摘要： Snowfall is one of the dominant water resources in the mountainous regions and is closely related to the development of the local ecosystem and economy. Snowfall predication plays a critical role in understanding hydrological processes and forecasting natural disasters in the Tianshan Mountains, where meteorological stations are limited. Based on climatic, geographical and topographic variables at 27 meteorological stations during the cold season (October to April) from 1980 to 2015 in the Tianshan Mountains located in Xinjiang of Northwest China, we explored the potential influence of these variables on snowfall and predicted snowfall using two methods: multiple linear regression (MLR) model (a conventional measuring method) and random forest (RF) model (a non-parametric and non-linear machine learning algorithm). We identified the primary influencing factors of snowfall by ranking the importance of eight selected predictor variables based on the relative contribution of each variable in the two models. Model simulations were compared using different performance indices and the results showed that the RF model performed better than the MLR model, with a much higher R2 value (R2=0.74; R2, coefficient of determination) and a lower bias error (RSR=0.51; RSR, the ratio of root mean square error to standard deviation of observed dataset).

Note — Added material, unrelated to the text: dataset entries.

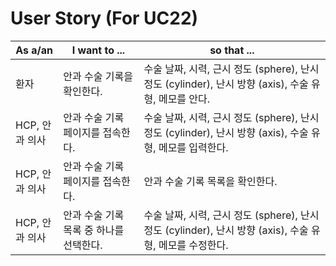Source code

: User Story (For UC22)
=====================

| As a/an | I want to ... | so that ... |
| ----- | ----- | ----- |
| 환자 | 안과 수술 기록을 확인한다. | 수술 날짜, 시력, 근시 정도 (sphere), 난시 정도 (cylinder), 난시 방향 (axis), 수술 유형, 메모를 안다. |
| HCP, 안과 의사 | 안과 수술 기록 페이지를 접속한다. | 수술 날짜, 시력, 근시 정도 (sphere), 난시 정도 (cylinder), 난시 방향 (axis), 수술 유형, 메모를 입력한다. |
| HCP, 안과 의사 | 안과 수술 기록 페이지를 접속한다. | 안과 수술 기록 목록을 확인한다. |
| HCP, 안과 의사 | 안과 수술 기록 목록 중 하나를 선택한다. | 수술 날짜, 시력, 근시 정도 (sphere), 난시 정도 (cylinder), 난시 방향 (axis), 수술 유형, 메모를 수정한다. |
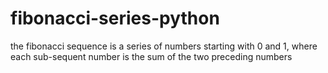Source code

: # fibonacci-series-python
the fibonacci sequence is a series of numbers starting with 0 and 1, where each sub-sequent number is the sum of the two preceding numbers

This indicates that the non-linear trend is more applicable for explaining the relationship between the selected predictor variables and snowfall. Relative humidity, temperature and longitude were identified as three of the most important variables influencing snowfall and snowfall prediction in both models, while elevation, aspect and latitude were of secondary importance, followed by slope and wind speed. These results will be beneficial to understand hydrological modeling and improve management and prediction of water resources in the Tianshan Mountains.